• What the task asks:
Tally the lines below that hold the string "https", and report the tally by itself.

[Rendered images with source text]
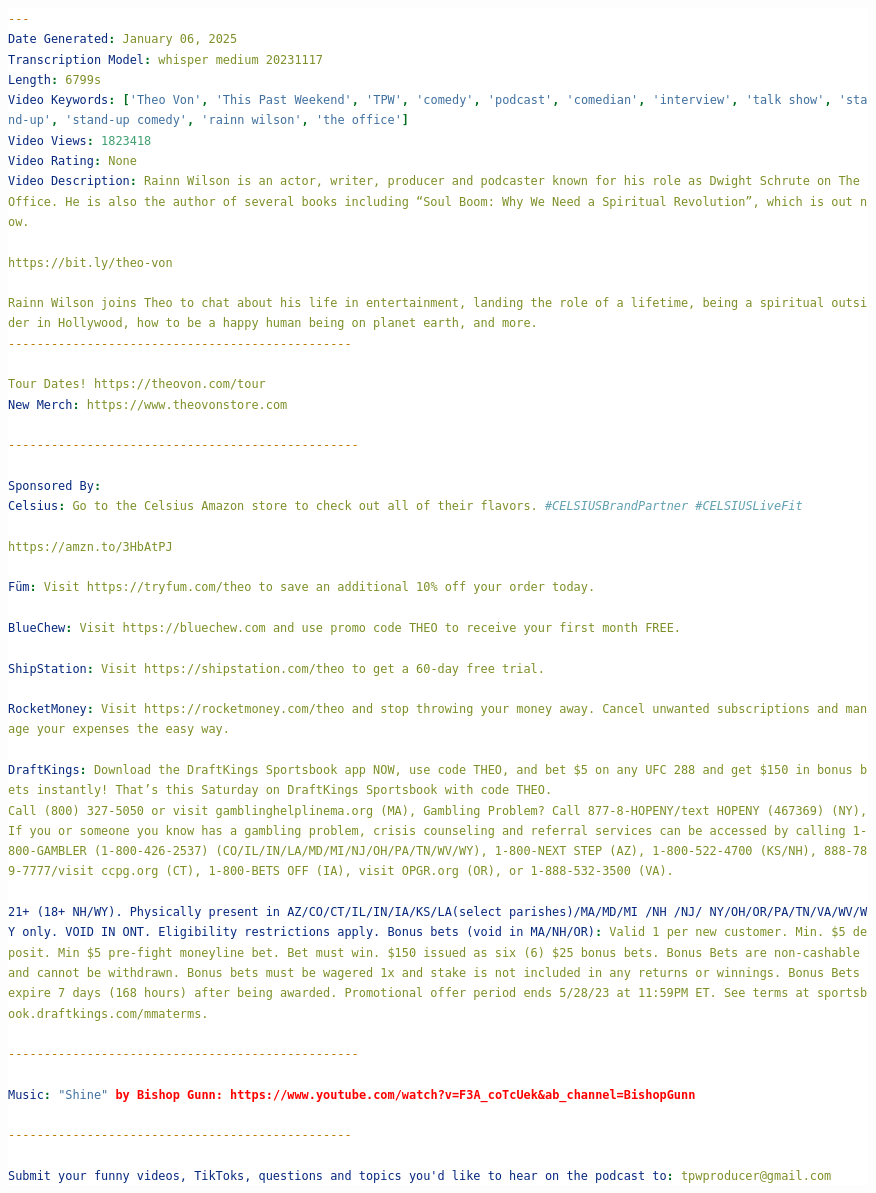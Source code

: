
 ```yaml
---
Date Generated: January 06, 2025
Transcription Model: whisper medium 20231117
Length: 6799s
Video Keywords: ['Theo Von', 'This Past Weekend', 'TPW', 'comedy', 'podcast', 'comedian', 'interview', 'talk show', 'stand-up', 'stand-up comedy', 'rainn wilson', 'the office']
Video Views: 1823418
Video Rating: None
Video Description: Rainn Wilson is an actor, writer, producer and podcaster known for his role as Dwight Schrute on The Office. He is also the author of several books including “Soul Boom: Why We Need a Spiritual Revolution”, which is out now. 

https://bit.ly/theo-von 

Rainn Wilson joins Theo to chat about his life in entertainment, landing the role of a lifetime, being a spiritual outsider in Hollywood, how to be a happy human being on planet earth, and more.
------------------------------------------------

Tour Dates! https://theovon.com/tour
New Merch: https://www.theovonstore.com

-------------------------------------------------

Sponsored By:
Celsius: Go to the Celsius Amazon store to check out all of their flavors. #CELSIUSBrandPartner #CELSIUSLiveFit 

https://amzn.to/3HbAtPJ 

Füm: Visit https://tryfum.com/theo to save an additional 10% off your order today.

BlueChew: Visit https://bluechew.com and use promo code THEO to receive your first month FREE.

ShipStation: Visit https://shipstation.com/theo to get a 60-day free trial.

RocketMoney: Visit https://rocketmoney.com/theo and stop throwing your money away. Cancel unwanted subscriptions and manage your expenses the easy way.

DraftKings: Download the DraftKings Sportsbook app NOW, use code THEO, and bet $5 on any UFC 288 and get $150 in bonus bets instantly! That’s this Saturday on DraftKings Sportsbook with code THEO. 
Call (800) 327-5050 or visit gamblinghelplinema.org (MA), Gambling Problem? Call 877-8-HOPENY/text HOPENY (467369) (NY),
If you or someone you know has a gambling problem, crisis counseling and referral services can be accessed by calling 1-800-GAMBLER (1-800-426-2537) (CO/IL/IN/LA/MD/MI/NJ/OH/PA/TN/WV/WY), 1-800-NEXT STEP (AZ), 1-800-522-4700 (KS/NH), 888-789-7777/visit ccpg.org (CT), 1-800-BETS OFF (IA), visit OPGR.org (OR), or 1-888-532-3500 (VA).

21+ (18+ NH/WY). Physically present in AZ/CO/CT/IL/IN/IA/KS/LA(select parishes)/MA/MD/MI /NH /NJ/ NY/OH/OR/PA/TN/VA/WV/WY only. VOID IN ONT. Eligibility restrictions apply. Bonus bets (void in MA/NH/OR): Valid 1 per new customer. Min. $5 deposit. Min $5 pre-fight moneyline bet. Bet must win. $150 issued as six (6) $25 bonus bets. Bonus Bets are non-cashable and cannot be withdrawn. Bonus bets must be wagered 1x and stake is not included in any returns or winnings. Bonus Bets expire 7 days (168 hours) after being awarded. Promotional offer period ends 5/28/23 at 11:59PM ET. See terms at sportsbook.draftkings.com/mmaterms.

-------------------------------------------------

Music: "Shine" by Bishop Gunn: https://www.youtube.com/watch?v=F3A_coTcUek&ab_channel=BishopGunn

------------------------------------------------

Submit your funny videos, TikToks, questions and topics you'd like to hear on the podcast to: tpwproducer@gmail.com
```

• Solution to this exercise:
9